Cahilin dostluğundan alimin düşmanlığı iyidir
* Alim her şeyi bilen kimsedir. Yaptığının sonuçlarını bilir ve katlanır. Kendisi ile dost olmak mümkün olduğu gibi düşman olunduğu zaman da bir noktada anlaşmak mümkündür. Cahil kişiler iyi niyetli görünseler de onlarla anlaşmak güçtür, hatta mümkün değildir.
* Cahil kimse, bilgisizliğinden dolayı, iyilik yapıyorum derken insana kötülük yapabilir. Bundan dolayı cahilin zararının nerede, ne zaman dokunacağı kestirilemez. Kişi, bilgili düşmanın ise nasıl bir kötülük yapabileceğini az çok tahmin edebilir. Bundan dolayı yırtıcı hayvanlardan kaçar gibi cahillerden ırak durmalı, onları dost edinmemelidir.
* Cahil kişiler iyi niyetli görünseler de onlarla anlaşmak zordur. İnsana ister istemez kötülük yapabilirler. Âlim ise her şeyi bilen insandır. Yaptığının sonuçlarını bilir ve katlanır. İnsana kötülük yapsa bile fazla zararı dokunmaz.
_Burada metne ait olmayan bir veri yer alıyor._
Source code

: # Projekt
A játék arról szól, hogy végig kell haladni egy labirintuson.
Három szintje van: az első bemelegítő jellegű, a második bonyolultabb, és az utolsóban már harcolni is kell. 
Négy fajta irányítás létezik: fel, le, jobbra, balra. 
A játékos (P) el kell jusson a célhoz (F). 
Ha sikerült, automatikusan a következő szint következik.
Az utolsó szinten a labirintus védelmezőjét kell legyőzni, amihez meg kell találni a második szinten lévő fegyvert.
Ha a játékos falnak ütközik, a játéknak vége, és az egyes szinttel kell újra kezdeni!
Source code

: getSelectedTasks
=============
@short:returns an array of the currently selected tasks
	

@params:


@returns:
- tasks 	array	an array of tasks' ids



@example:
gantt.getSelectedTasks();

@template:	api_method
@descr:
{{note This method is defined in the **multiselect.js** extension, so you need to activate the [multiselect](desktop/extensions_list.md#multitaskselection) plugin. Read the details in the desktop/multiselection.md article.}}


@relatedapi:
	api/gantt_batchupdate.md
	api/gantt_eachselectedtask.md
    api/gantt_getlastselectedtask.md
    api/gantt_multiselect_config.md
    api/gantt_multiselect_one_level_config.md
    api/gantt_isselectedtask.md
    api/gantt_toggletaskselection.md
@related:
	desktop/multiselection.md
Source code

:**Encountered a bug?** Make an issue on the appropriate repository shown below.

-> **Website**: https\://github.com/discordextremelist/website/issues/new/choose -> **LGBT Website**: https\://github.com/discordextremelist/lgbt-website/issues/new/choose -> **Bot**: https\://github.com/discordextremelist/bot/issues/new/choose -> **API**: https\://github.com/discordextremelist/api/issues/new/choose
* Akılcı davranmayan dost insana iyi yol göstermez; oysa akıllı ve zeki düşmanın yapacağı kötülüğü insan önceden sezebildiği için daima tedbirli davranır.
Alim unutmuş, kalem unutmamış
* İnsan ne kadar eğitimli, bilgi sahibi olursa olsun, her şeyi aklında tutması mümükün değildir. Bir süre sonra bildiklerini unutabilir. Değerli ve önemli bilgiler unutulmaması için yazılı olarak arşivlenmelidir. Böylece bilgiler yüzyıllar boyunca kuşaktan kuşağa geçer. Herkes onu okur, faydalanır, birbirine anlatır.
* İnsan ne kadar bilgili olursa olsun, her şeyi aklında tutamaz, birçoklarını unutur.Unutulmaması istenen şey, yazılmalıdır. Böylece yüzyıllar boyunca kuşaktan kuşağa geçer.Herkes onu okur, birbirine anlatır.
* Hitabeler gibi yazılı anıtları günümüze taşıyan tek belirti ve önem kazanmasını sağlayan tek kavram üzerlerindeki yazılardır. Alimde olsak, bilim adamıda olsak, beyin tekrar edilmeyen herşeyi bir zaman sonra unutur, unutmasa bile hatırlatılması için bir ibare arar. Ancak yazılı hiçbir şey unutulmaz, her görüldüğünde hatırlanır, hatırlanmasa bile bilmeyen bir insana ne anlatılmak istediğini anlatmaya yeterlidir. Herkes yazılı olanı bilir, kuşaktan kuşağa bu hep bu şekilde olmuştur.
Alimden zalim de doğar
Bilginlerin topluma büyük katkıları vardır. Düşünülür ki bilgin kişinin çocuğu da kendisi gibi olur. Oysa bilgin bir kimsenin çocuğu bazen zararlı bir insan da olabilir.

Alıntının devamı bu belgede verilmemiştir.